§ **SUPPLIED DATA**

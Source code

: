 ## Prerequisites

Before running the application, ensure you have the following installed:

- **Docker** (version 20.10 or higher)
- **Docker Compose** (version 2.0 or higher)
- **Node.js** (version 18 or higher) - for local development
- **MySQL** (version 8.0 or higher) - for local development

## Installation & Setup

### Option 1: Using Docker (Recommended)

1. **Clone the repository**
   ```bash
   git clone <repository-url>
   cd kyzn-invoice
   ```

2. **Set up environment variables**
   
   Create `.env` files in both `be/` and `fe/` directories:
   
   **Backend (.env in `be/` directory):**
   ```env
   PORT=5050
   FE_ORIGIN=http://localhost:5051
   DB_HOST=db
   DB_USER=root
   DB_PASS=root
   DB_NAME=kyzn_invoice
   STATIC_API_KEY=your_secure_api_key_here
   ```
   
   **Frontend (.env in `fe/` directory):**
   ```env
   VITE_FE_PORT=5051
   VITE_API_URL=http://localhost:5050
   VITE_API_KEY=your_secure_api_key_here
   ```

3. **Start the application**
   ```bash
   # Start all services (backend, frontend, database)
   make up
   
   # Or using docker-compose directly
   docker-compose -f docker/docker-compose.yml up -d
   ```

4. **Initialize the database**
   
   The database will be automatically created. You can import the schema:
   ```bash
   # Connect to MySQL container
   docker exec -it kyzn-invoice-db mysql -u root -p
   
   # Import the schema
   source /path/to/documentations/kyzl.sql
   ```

§ **TASK ITEM**
In the material above, tally every line with the string "repository" in it, then give that number alone.

§ **RESPONSE AREA**
2